Insoluble in water; density - 12.02 (20 ° C, g / cm^3); under special conditions forms colloidal palladium and palladium black. Of all the metals of the platinum group, palladium is the lowest melting point. The melting point is 1554 ° C (in some sources 1552 ° C); boiling point approx. 2940 ° C. Heat of fusion - 37.8 cal / g; specific heat at 20 ° C - 0.0586 cal / (g o deg); electrical resistivity at 25 ° C - 9.96 μOhm / cm; thermal conductivity - 0.161 cal / (cm o sec o deg). Paramagnet, that is, magnetized in an external magnetic field in the direction of this field.
In its pure form, palladium has a beautiful silvery-white color. As with all precious metals, its color does not change over time.
Pure palladium is a fairly soft metal. Its hardness is 373 MPa Brinell, which roughly corresponds to the hardness of platinum (392 MPa) and exceeds the hardness of gold and silver (245 MPa). The hardness of pure palladium increases with cold forging or rolling. When annealed, the hardness decreases again. Pure palladium cannot be used in jewelry; it will be extremely sensitive to mechanical stress. However, adding small amounts of other metals to palladium, especially nickel or ruthenium, greatly increases its hardness. For example, for the production of jewelry in Europe and North America, palladium 950 is used, i.e. the jewelry contains 95% pure palladium. The remaining 5% is usually ruthenium or copper. For the manufacture of jewelry, palladium alloys with silver and nickel of 500 or 850 tests, an alloy with 850 tests of copper are used. The wear resistance of palladium jewelry is approximately equal to that of platinum and is higher than that of gold and silver jewelry.
Palladium is often used as a catalyst, mainly in the hydrogenation of fats and the cracking of petroleum. Palladium chloride is used as a catalyst and to detect trace amounts of carbon monoxide in air or gas mixtures.
Palladium chloride is used in electroplating as an activating agent in the galvanic metallization of dielectrics - in particular, the deposition of copper on the surface of laminated plastics in the production of printed circuit boards in electronics.
Palladium and palladium alloys are used in electronics for sulfide-resistant coatings (an advantage over silver).

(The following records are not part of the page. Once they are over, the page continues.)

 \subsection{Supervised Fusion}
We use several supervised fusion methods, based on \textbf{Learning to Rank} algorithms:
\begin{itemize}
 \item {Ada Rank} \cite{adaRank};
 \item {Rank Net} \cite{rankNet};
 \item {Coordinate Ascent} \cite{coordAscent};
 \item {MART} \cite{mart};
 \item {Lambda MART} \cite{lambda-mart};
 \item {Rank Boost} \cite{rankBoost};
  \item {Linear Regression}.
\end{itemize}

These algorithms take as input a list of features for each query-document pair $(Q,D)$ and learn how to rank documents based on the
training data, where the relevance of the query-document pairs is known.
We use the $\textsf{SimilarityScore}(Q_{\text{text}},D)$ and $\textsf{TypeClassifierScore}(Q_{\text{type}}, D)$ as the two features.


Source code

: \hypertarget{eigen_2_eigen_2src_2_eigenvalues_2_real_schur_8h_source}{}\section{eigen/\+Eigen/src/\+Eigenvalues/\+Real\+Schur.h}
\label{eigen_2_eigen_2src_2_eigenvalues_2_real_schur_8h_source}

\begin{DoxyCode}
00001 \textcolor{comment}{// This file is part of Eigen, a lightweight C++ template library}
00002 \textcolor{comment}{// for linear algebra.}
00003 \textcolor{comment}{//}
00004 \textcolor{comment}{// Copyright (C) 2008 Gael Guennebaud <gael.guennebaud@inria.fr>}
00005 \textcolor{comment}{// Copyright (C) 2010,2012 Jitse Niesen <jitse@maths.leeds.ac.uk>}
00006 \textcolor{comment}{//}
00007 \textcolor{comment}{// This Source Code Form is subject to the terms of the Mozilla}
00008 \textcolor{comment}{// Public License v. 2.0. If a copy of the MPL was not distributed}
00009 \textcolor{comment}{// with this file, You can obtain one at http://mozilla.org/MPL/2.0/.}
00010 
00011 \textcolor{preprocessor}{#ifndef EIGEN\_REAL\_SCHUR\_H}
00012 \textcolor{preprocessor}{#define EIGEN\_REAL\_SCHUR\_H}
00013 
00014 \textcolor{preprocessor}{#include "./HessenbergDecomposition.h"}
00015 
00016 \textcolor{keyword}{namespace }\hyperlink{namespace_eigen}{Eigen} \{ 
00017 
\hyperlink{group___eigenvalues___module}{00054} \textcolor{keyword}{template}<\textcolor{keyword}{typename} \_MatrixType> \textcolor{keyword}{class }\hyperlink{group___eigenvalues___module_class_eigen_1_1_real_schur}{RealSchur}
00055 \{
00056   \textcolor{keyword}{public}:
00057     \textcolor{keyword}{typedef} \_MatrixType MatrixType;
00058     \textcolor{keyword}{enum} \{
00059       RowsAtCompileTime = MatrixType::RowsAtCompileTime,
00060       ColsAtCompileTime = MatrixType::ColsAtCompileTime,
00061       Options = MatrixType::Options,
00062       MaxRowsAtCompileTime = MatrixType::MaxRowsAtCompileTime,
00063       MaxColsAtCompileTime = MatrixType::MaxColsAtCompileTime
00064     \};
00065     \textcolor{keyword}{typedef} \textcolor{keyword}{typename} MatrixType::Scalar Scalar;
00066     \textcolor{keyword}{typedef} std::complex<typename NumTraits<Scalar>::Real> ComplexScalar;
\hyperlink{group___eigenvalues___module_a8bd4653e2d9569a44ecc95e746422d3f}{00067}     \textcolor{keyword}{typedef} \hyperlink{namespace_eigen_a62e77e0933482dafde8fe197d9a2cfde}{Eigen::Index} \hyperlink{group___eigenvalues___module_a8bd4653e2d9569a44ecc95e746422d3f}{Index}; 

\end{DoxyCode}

In particular, palladium is constantly used for the production of high-precision precision resistance reochords (military and aerospace engineering), including in the form of an alloy with tungsten (for example, PDV-20M). The use in these units is due to the high wear resistance of palladium, which is ideal for its use in contact groups. By the way, palladium wire reochords were widely used in civilian equipment, and palladium in its pure form was used in the contacts of step switches of control and recorder machines, in the contacts and strings of the ISS (multiple coordinate connectors) of ATCK (automatic telephone exchange coordinate stations) produced with 1982 to 1987 USSR.
Palladium is also a part of ceramic capacitors (type KM), with high temperature stability of the capacitance in high-frequency radio broadcasting, radio communication, and television equipment.
In alloys used in jewelry (for example, to obtain a gold-palladium alloy - the so-called "white gold"). Palladium even in a small concentration in the alloy (about 1%) changes the color of the gold-based alloy from yellow to silvery-white. The main alloys of palladium with silver used in jewelry have a fineness of 500 and 850 for silver (since they are the most technologically advanced when machined and decorative). Limited edition commemorative coins are sometimes minted from palladium.
Palladium and its alloys are used to make medical instruments, parts for pacemakers, and dentures;
In some countries, a small amount of palladium is used to obtain cytostatic drugs - in the form of complex compounds, similar to cis-platinum.